--- Given records Enclosed Below ---

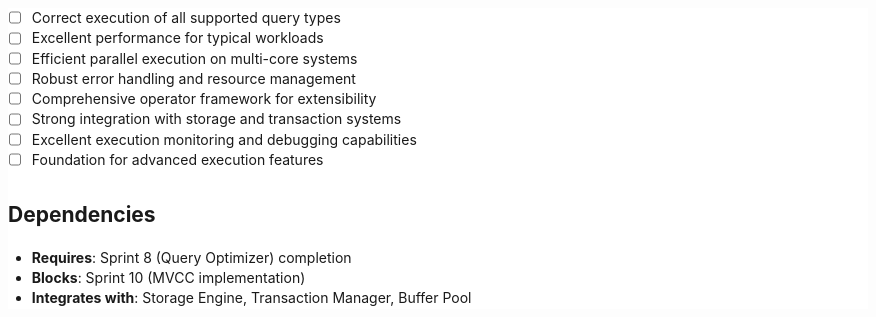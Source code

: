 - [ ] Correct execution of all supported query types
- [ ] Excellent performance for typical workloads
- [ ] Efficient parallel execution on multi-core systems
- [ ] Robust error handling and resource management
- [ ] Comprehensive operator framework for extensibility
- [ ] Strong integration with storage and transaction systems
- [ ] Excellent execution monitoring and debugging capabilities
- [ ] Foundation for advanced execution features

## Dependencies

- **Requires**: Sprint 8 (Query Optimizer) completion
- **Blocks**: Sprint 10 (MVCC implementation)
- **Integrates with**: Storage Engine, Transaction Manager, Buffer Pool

--- End of Enclosed Given records ---
--- Given records Enclosed Below ---

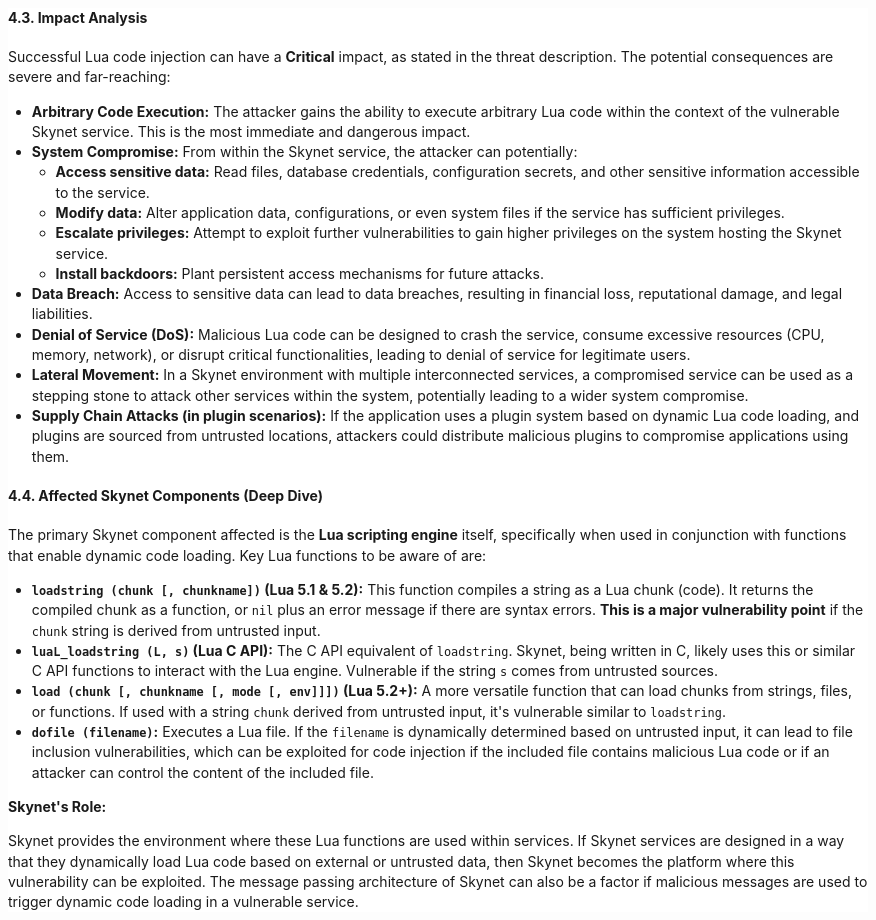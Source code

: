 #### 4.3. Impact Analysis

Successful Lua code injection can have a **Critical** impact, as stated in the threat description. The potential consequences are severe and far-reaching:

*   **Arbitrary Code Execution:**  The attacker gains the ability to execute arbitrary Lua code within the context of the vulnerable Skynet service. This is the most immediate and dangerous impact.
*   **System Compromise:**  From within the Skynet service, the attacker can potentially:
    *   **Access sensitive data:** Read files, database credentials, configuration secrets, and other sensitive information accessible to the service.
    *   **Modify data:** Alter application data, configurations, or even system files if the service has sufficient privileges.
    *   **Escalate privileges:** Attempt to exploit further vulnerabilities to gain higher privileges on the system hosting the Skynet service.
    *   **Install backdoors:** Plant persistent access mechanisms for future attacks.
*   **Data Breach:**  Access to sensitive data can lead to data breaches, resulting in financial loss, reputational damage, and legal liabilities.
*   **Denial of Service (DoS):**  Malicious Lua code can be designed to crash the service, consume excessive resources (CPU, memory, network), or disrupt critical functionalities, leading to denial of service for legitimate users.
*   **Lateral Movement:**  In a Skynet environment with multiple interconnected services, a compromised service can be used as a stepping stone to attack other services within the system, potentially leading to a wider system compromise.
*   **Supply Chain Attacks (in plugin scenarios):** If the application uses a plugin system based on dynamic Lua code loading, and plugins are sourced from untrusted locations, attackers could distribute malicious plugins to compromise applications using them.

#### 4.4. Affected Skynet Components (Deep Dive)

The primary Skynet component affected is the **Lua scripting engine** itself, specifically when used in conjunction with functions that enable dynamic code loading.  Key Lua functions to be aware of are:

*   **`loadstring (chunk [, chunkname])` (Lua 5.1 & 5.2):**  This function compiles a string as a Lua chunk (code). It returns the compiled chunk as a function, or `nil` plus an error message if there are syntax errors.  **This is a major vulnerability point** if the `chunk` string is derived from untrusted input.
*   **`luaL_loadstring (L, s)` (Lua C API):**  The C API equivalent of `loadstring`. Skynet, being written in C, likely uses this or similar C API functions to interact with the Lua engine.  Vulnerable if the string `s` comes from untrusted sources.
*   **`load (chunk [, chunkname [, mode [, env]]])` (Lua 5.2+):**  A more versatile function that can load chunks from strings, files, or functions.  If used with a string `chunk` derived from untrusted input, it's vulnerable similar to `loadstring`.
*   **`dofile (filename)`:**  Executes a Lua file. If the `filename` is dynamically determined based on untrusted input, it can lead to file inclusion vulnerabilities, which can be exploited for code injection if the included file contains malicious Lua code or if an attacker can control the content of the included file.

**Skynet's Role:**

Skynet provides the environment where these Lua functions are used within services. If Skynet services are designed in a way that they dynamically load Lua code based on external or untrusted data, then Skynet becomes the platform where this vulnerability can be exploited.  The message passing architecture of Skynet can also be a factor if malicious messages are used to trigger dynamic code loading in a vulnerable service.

--- End of Enclosed Given records ---
--- Given records Enclosed Below ---

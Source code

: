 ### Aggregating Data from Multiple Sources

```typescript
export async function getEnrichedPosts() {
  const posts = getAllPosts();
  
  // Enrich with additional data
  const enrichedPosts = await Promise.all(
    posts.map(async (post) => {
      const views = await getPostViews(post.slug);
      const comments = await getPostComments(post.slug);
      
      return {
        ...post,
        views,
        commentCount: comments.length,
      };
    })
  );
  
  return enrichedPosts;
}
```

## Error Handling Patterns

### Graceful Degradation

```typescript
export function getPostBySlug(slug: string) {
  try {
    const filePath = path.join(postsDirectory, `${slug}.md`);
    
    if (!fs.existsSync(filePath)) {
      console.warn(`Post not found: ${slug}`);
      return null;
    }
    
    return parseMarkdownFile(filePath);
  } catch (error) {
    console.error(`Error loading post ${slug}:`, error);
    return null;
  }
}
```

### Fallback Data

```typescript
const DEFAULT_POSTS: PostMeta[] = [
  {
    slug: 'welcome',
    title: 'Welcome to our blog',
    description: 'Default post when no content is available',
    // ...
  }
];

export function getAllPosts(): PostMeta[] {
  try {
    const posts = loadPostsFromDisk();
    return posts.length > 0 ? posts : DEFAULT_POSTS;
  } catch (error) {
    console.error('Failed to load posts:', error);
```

--- End of Enclosed Given records ---

▶ [Problem]
Copy out each line of the records that holds the string "leading".

▶ [Written reply]
*   **Denial of Service (DoS):**  Malicious Lua code can be designed to crash the service, consume excessive resources (CPU, memory, network), or disrupt critical functionalities, leading to denial of service for legitimate users.
*   **Lateral Movement:**  In a Skynet environment with multiple interconnected services, a compromised service can be used as a stepping stone to attack other services within the system, potentially leading to a wider system compromise.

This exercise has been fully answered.